### [WHAT THE TASK ASKS]
Could you copy every record below exactly as it is written?

### [SOURCE INFORMATION]
☆ ☆ ☆ ☆

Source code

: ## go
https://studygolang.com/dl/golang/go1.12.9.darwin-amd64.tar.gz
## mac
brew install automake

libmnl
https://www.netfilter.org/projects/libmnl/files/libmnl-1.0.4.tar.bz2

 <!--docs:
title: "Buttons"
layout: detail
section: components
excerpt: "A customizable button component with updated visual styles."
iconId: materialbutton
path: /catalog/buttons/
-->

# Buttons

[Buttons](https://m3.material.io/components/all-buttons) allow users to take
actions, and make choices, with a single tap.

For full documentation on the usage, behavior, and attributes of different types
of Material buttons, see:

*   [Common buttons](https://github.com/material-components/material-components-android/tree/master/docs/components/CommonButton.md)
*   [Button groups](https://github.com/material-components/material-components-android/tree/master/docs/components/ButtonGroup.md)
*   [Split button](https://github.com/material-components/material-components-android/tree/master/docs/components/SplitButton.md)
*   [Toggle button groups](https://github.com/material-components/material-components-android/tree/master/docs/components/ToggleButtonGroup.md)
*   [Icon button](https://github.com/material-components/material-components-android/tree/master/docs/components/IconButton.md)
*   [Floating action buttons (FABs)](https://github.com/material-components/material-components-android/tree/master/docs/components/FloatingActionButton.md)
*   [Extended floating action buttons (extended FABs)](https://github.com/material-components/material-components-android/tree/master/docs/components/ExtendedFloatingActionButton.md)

☆ ☆ ☆ ☆

### [TASK ANSWER]
Source code

: ## go
https://studygolang.com/dl/golang/go1.12.9.darwin-amd64.tar.gz
## mac
brew install automake

libmnl
https://www.netfilter.org/projects/libmnl/files/libmnl-1.0.4.tar.bz2

 <!--docs:
title: "Buttons"
layout: detail
section: components
excerpt: "A customizable button component with updated visual styles."
iconId: materialbutton
path: /catalog/buttons/
-->

# Buttons

[Buttons](https://m3.material.io/components/all-buttons) allow users to take
actions, and make choices, with a single tap.

For full documentation on the usage, behavior, and attributes of different types
of Material buttons, see:

*   [Common buttons](https://github.com/material-components/material-components-android/tree/master/docs/components/CommonButton.md)
*   [Button groups](https://github.com/material-components/material-components-android/tree/master/docs/components/ButtonGroup.md)
*   [Split button](https://github.com/material-components/material-components-android/tree/master/docs/components/SplitButton.md)
*   [Toggle button groups](https://github.com/material-components/material-components-android/tree/master/docs/components/ToggleButtonGroup.md)
*   [Icon button](https://github.com/material-components/material-components-android/tree/master/docs/components/IconButton.md)
*   [Floating action buttons (FABs)](https://github.com/material-components/material-components-android/tree/master/docs/components/FloatingActionButton.md)
*   [Extended floating action buttons (extended FABs)](https://github.com/material-components/material-components-android/tree/master/docs/components/ExtendedFloatingActionButton.md)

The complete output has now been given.